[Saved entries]

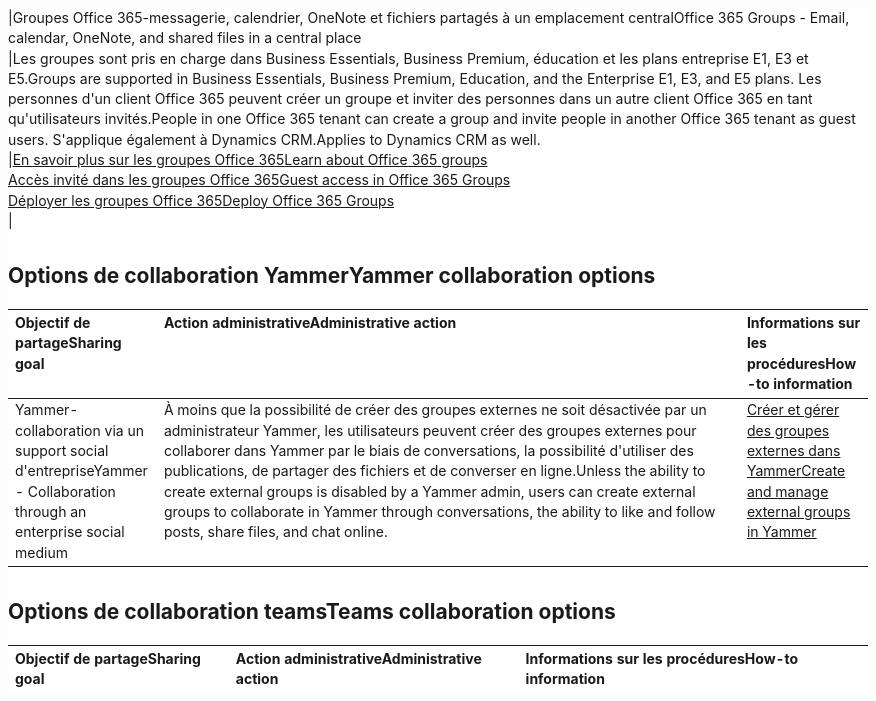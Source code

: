 |<span data-ttu-id="90e3c-176">Groupes Office 365-messagerie, calendrier, OneNote et fichiers partagés à un emplacement central</span><span class="sxs-lookup"><span data-stu-id="90e3c-176">Office 365 Groups - Email, calendar, OneNote, and shared files in a central place</span></span>  <br/> |<span data-ttu-id="90e3c-177">Les groupes sont pris en charge dans Business Essentials, Business Premium, éducation et les plans entreprise E1, E3 et E5.</span><span class="sxs-lookup"><span data-stu-id="90e3c-177">Groups are supported in Business Essentials, Business Premium, Education, and the Enterprise E1, E3, and E5 plans.</span></span> <span data-ttu-id="90e3c-178">Les personnes d'un client Office 365 peuvent créer un groupe et inviter des personnes dans un autre client Office 365 en tant qu'utilisateurs invités.</span><span class="sxs-lookup"><span data-stu-id="90e3c-178">People in one Office 365 tenant can create a group and invite people in another Office 365 tenant as guest users.</span></span> <span data-ttu-id="90e3c-179">S'applique également à Dynamics CRM.</span><span class="sxs-lookup"><span data-stu-id="90e3c-179">Applies to Dynamics CRM as well.</span></span>  <br/> |[<span data-ttu-id="90e3c-180">En savoir plus sur les groupes Office 365</span><span class="sxs-lookup"><span data-stu-id="90e3c-180">Learn about Office 365 groups</span></span>](https://support.office.com/article/b565caa1-5c40-40ef-9915-60fdb2d97fa2) <br/> [<span data-ttu-id="90e3c-181">Accès invité dans les groupes Office 365</span><span class="sxs-lookup"><span data-stu-id="90e3c-181">Guest access in Office 365 Groups</span></span>](https://support.office.com/article/bfc7a840-868f-4fd6-a390-f347bf51aff6) <br/> [<span data-ttu-id="90e3c-182">Déployer les groupes Office 365</span><span class="sxs-lookup"><span data-stu-id="90e3c-182">Deploy Office 365 Groups</span></span>](https://technet.microsoft.com/en-us/library/dn896591.aspx) <br/> |
   
## <a name="yammer-collaboration-options"></a><span data-ttu-id="90e3c-183">Options de collaboration Yammer</span><span class="sxs-lookup"><span data-stu-id="90e3c-183">Yammer collaboration options</span></span>

|<span data-ttu-id="90e3c-184">**Objectif de partage**</span><span class="sxs-lookup"><span data-stu-id="90e3c-184">**Sharing goal**</span></span>|<span data-ttu-id="90e3c-185">**Action administrative**</span><span class="sxs-lookup"><span data-stu-id="90e3c-185">**Administrative action**</span></span>|<span data-ttu-id="90e3c-186">**Informations sur les procédures**</span><span class="sxs-lookup"><span data-stu-id="90e3c-186">**How-to information**</span></span>|
|:-----|:-----|:-----|
|<span data-ttu-id="90e3c-187">Yammer-collaboration via un support social d'entreprise</span><span class="sxs-lookup"><span data-stu-id="90e3c-187">Yammer - Collaboration through an enterprise social medium</span></span>  <br/> |<span data-ttu-id="90e3c-188">À moins que la possibilité de créer des groupes externes ne soit désactivée par un administrateur Yammer, les utilisateurs peuvent créer des groupes externes pour collaborer dans Yammer par le biais de conversations, la possibilité d'utiliser des publications, de partager des fichiers et de converser en ligne.</span><span class="sxs-lookup"><span data-stu-id="90e3c-188">Unless the ability to create external groups is disabled by a Yammer admin, users can create external groups to collaborate in Yammer through conversations, the ability to like and follow posts, share files, and chat online.</span></span>  <br/> |[<span data-ttu-id="90e3c-189">Créer et gérer des groupes externes dans Yammer</span><span class="sxs-lookup"><span data-stu-id="90e3c-189">Create and manage external groups in Yammer</span></span>](https://support.office.com/article/9ccd15ce-0efc-4dc1-81bc-4a424ab6f92a) <br/> |
   
## <a name="teams-collaboration-options"></a><span data-ttu-id="90e3c-190">Options de collaboration teams</span><span class="sxs-lookup"><span data-stu-id="90e3c-190">Teams collaboration options</span></span>

|<span data-ttu-id="90e3c-191">**Objectif de partage**</span><span class="sxs-lookup"><span data-stu-id="90e3c-191">**Sharing goal**</span></span>|<span data-ttu-id="90e3c-192">**Action administrative**</span><span class="sxs-lookup"><span data-stu-id="90e3c-192">**Administrative action**</span></span>|<span data-ttu-id="90e3c-193">**Informations sur les procédures**</span><span class="sxs-lookup"><span data-stu-id="90e3c-193">**How-to information**</span></span>|
|:-----|:-----|:-----|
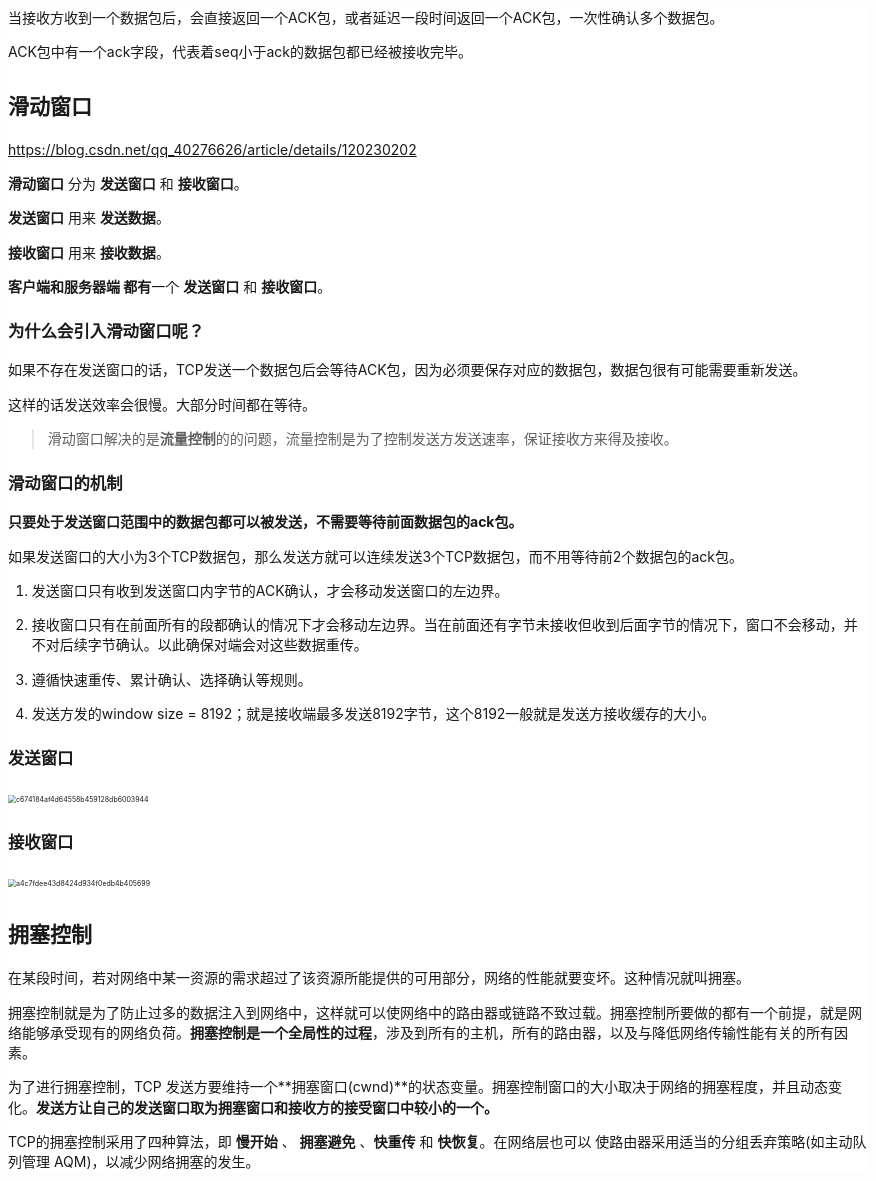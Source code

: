 当接收方收到一个数据包后，会直接返回一个ACK包，或者延迟一段时间返回一个ACK包，一次性确认多个数据包。

ACK包中有一个ack字段，代表着seq小于ack的数据包都已经被接收完毕。

## 滑动窗口

https://blog.csdn.net/qq_40276626/article/details/120230202

**滑动窗口** 分为 **发送窗口** 和 **接收窗口**。

**发送窗口** 用来 **发送数据**。

**接收窗口** 用来 **接收数据**。

**客户端和服务器端 都有**一个 **发送窗口** 和 **接收窗口**。

### 为什么会引入滑动窗口呢？

如果不存在发送窗口的话，TCP发送一个数据包后会等待ACK包，因为必须要保存对应的数据包，数据包很有可能需要重新发送。

这样的话发送效率会很慢。大部分时间都在等待。

> 滑动窗口解决的是**流量控制**的的问题，流量控制是为了控制发送方发送速率，保证接收方来得及接收。 

### 滑动窗口的机制

**只要处于发送窗口范围中的数据包都可以被发送，不需要等待前面数据包的ack包。**

如果发送窗口的大小为3个TCP数据包，那么发送方就可以连续发送3个TCP数据包，而不用等待前2个数据包的ack包。

1. 发送窗口只有收到发送窗口内字节的ACK确认，才会移动发送窗口的左边界。

2. 接收窗口只有在前面所有的段都确认的情况下才会移动左边界。当在前面还有字节未接收但收到后面字节的情况下，窗口不会移动，并不对后续字节确认。以此确保对端会对这些数据重传。

3. 遵循快速重传、累计确认、选择确认等规则。

4. 发送方发的window size = 8192；就是接收端最多发送8192字节，这个8192一般就是发送方接收缓存的大小。 

### 发送窗口

<img src="https://cdn.jsdelivr.net/gh/YiENx1205/cloudimgs/notes/202207152003447.png" alt="c674184af4d64558b459128db6003944" style="zoom:50%;" />

### 接收窗口

<img src="https://cdn.jsdelivr.net/gh/YiENx1205/cloudimgs/notes/202207152003044.png" alt="a4c7fdee43d8424d934f0edb4b405699" style="zoom:50%;" />

## 拥塞控制

在某段时间，若对网络中某一资源的需求超过了该资源所能提供的可用部分，网络的性能就要变坏。这种情况就叫拥塞。

拥塞控制就是为了防止过多的数据注入到网络中，这样就可以使网络中的路由器或链路不致过载。拥塞控制所要做的都有一个前提，就是网络能够承受现有的网络负荷。**拥塞控制是一个全局性的过程**，涉及到所有的主机，所有的路由器，以及与降低网络传输性能有关的所有因素。

为了进行拥塞控制，TCP 发送方要维持一个**拥塞窗口(cwnd)**的状态变量。拥塞控制窗口的大小取决于网络的拥塞程度，并且动态变化。**发送方让自己的发送窗口取为拥塞窗口和接收方的接受窗口中较小的一个。**

TCP的拥塞控制采用了四种算法，即 **慢开始** 、 **拥塞避免** 、**快重传** 和 **快恢复**。在网络层也可以 使路由器采用适当的分组丢弃策略(如主动队列管理 AQM)，以减少网络拥塞的发生。
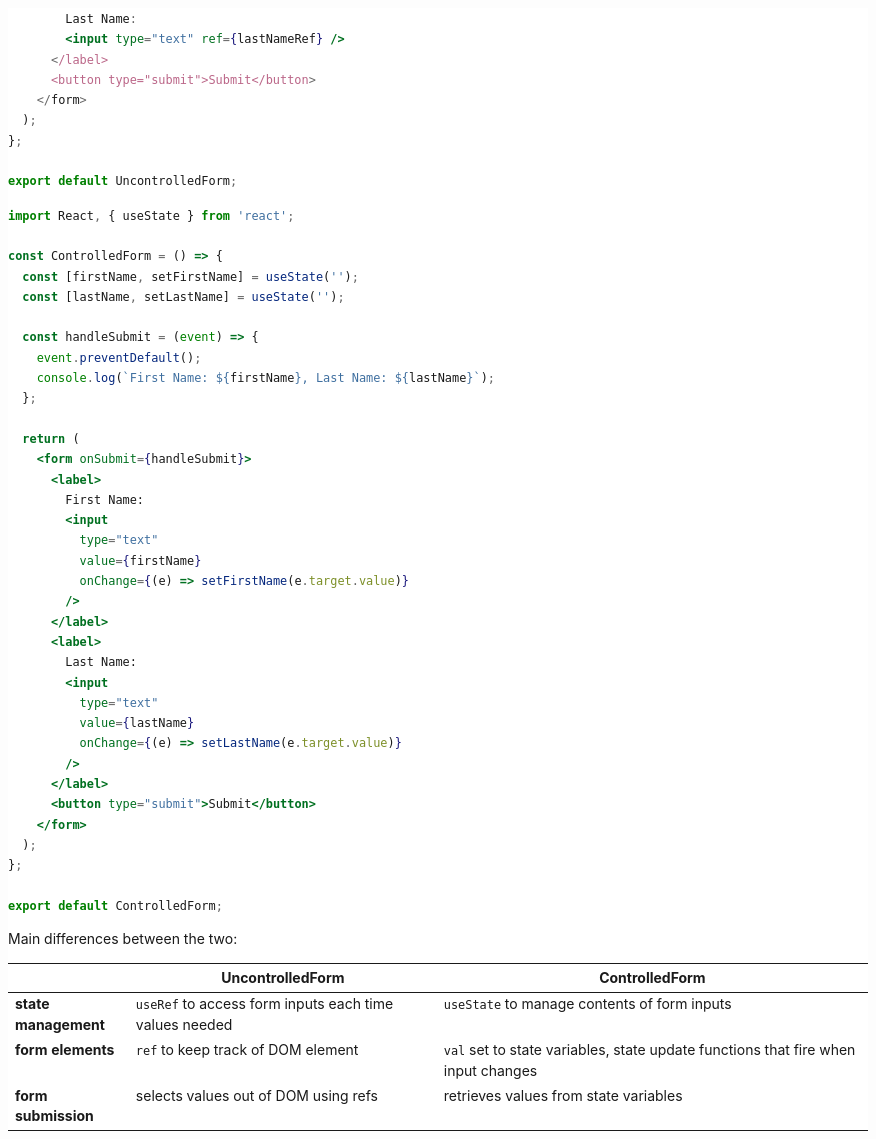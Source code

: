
 ```jsx
        Last Name:
        <input type="text" ref={lastNameRef} />
      </label>
      <button type="submit">Submit</button>
    </form>
  );
};

export default UncontrolledForm;
```

```jsx
import React, { useState } from 'react';

const ControlledForm = () => {
  const [firstName, setFirstName] = useState('');
  const [lastName, setLastName] = useState('');

  const handleSubmit = (event) => {
    event.preventDefault();
    console.log(`First Name: ${firstName}, Last Name: ${lastName}`);
  };

  return (
    <form onSubmit={handleSubmit}>
      <label>
        First Name:
        <input
          type="text"
          value={firstName}
          onChange={(e) => setFirstName(e.target.value)}
        />
      </label>
      <label>
        Last Name:
        <input
          type="text"
          value={lastName}
          onChange={(e) => setLastName(e.target.value)}
        />
      </label>
      <button type="submit">Submit</button>
    </form>
  );
};

export default ControlledForm;
```

Main differences between the two:

|                      | **UncontrolledForm**                                   | **ControlledForm**                                                                |
| -------------------- | ------------------------------------------------------ | --------------------------------------------------------------------------------- |
| **state management** | `useRef` to access form inputs each time values needed | `useState` to manage contents of form inputs                                      |
| **form elements**    | `ref` to keep track of DOM element                     | `val` set to state variables, state update functions that fire when input changes |
| **form submission**  | selects values out of DOM using refs                   | retrieves values from state variables                                             |
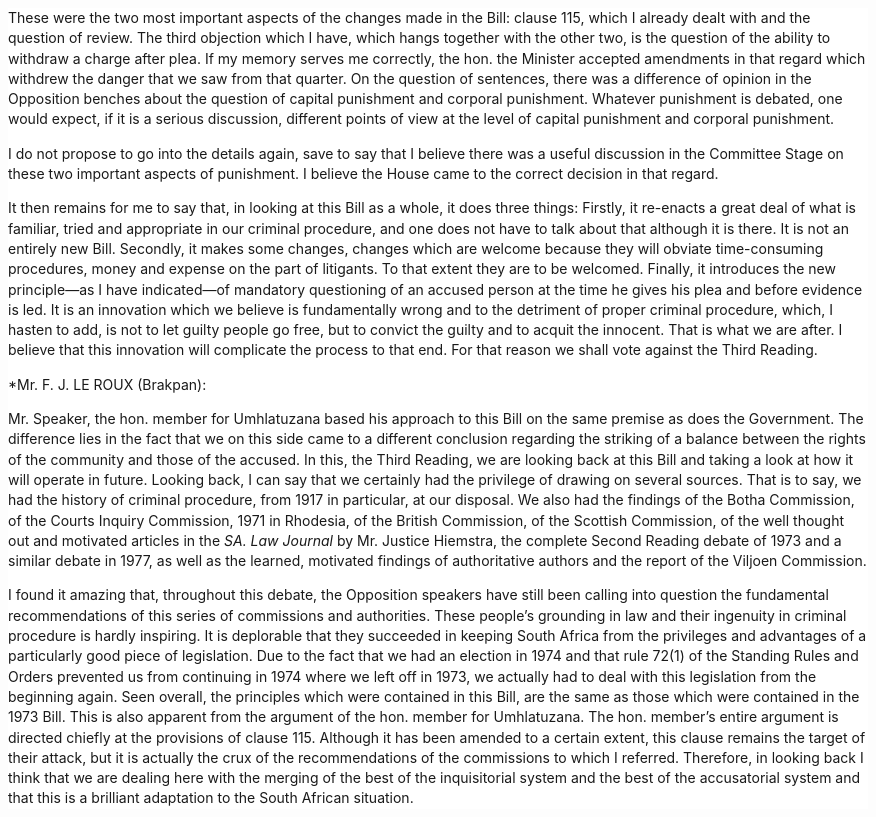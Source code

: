 <p>These were the two most important aspects of the changes made in the Bill: clause 115, which I already dealt with and the question of review. The third objection which I have, which hangs together with the other two, is the question of the ability to withdraw a charge after plea. If my memory serves me correctly, the hon. the Minister accepted amendments in that regard which withdrew the danger that we saw from that quarter. On the question of sentences, there was a difference of opinion in the Opposition benches about the question of capital punishment and corporal punishment. Whatever punishment is debated, one would expect, if it is a serious discussion, different points of view at the level of capital punishment and corporal punishment.</p>

<p>I do not propose to go into the details again, save to say that I believe there was a useful discussion in the Committee Stage on these two important aspects of punishment. I believe the House came to the correct decision in that regard.</p>

<p>It then remains for me to say that, in looking at this Bill as a whole, it does three things: Firstly, it re-enacts a great deal of what is familiar, tried and appropriate in our criminal procedure, and one does not have to talk about that although it is there. It is not an entirely new Bill. Secondly, it makes some changes, changes which are welcome because they will obviate time-consuming procedures, money and expense on the part of litigants. To that extent they are to be welcomed. Finally, it introduces the new principle&#x2014;as I have indicated&#x2014;of mandatory questioning of an accused person at the time he gives his plea and before evidence is led. It is an innovation which we believe is fundamentally wrong and to the detriment of proper criminal procedure, which, I hasten to add, is not to let guilty people go free, but to convict the guilty and to acquit the innocent. That is what we are after. I believe that this innovation will complicate the process to that end. For that reason we shall vote against the Third Reading.</p>

</speech>

<speech by="#le_roux">

<from>*Mr. <person refersTo="hansard_za">F. J. LE ROUX (Brakpan)</person>:</from>

<p>Mr. Speaker, the hon. member for Umhlatuzana based his approach to this Bill on the same premise as does the Government. The difference lies in the fact that we on this side came to a different conclusion regarding the striking <span class="col_4489-4490" refersTo="page_0838"/>of a balance between the rights of the community and those of the accused. In this, the Third Reading, we are looking back at this Bill and taking a look at how it will operate in future. Looking back, I can say that we certainly had the privilege of drawing on several sources. That is to say, we had the history of criminal procedure, from 1917 in particular, at our disposal. We also had the findings of the Botha Commission, of the Courts Inquiry Commission, 1971 in Rhodesia, of the British Commission, of the Scottish Commission, of the well thought out and motivated articles in the <i>SA. Law Journal</i> by Mr. Justice Hiemstra, the complete Second Reading debate of 1973 and a similar debate in 1977, as well as the learned, motivated findings of authoritative authors and the report of the Viljoen Commission.</p>

<p>I found it amazing that, throughout this debate, the Opposition speakers have still been calling into question the fundamental recommendations of this series of commissions and authorities. These people&#x2019;s grounding in law and their ingenuity in criminal procedure is hardly inspiring. It is deplorable that they succeeded in keeping South Africa from the privileges and advantages of a particularly good piece of legislation. Due to the fact that we had an election in 1974 and that rule 72(1) of the Standing Rules and Orders prevented us from continuing in 1974 where we left off in 1973, we actually had to deal with this legislation from the beginning again. Seen overall, the principles which were contained in this Bill, are the same as those which were contained in the 1973 Bill. This is also apparent from the argument of the hon. member for Umhlatuzana. The hon. member&#x2019;s entire argument is directed chiefly at the provisions of clause 115. Although it has been amended to a certain extent, this clause remains the target of their attack, but it is actually the crux of the recommendations of the commissions to which I referred. Therefore, in looking back I think that we are dealing here with the merging of the best of the inquisitorial system and the best of the accusatorial system and that this is a brilliant adaptation to the South African situation.</p>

▶ WORK TO BE COMPLETED:
Wherever "options" appears in a line of the entries, copy that line.

▶ ANSWER BELOW:
## <a name="yammer-collaboration-options"></a><span data-ttu-id="90e3c-183">Options de collaboration Yammer</span><span class="sxs-lookup"><span data-stu-id="90e3c-183">Yammer collaboration options</span></span>
## <a name="teams-collaboration-options"></a><span data-ttu-id="90e3c-190">Options de collaboration teams</span><span class="sxs-lookup"><span data-stu-id="90e3c-190">Teams collaboration options</span></span>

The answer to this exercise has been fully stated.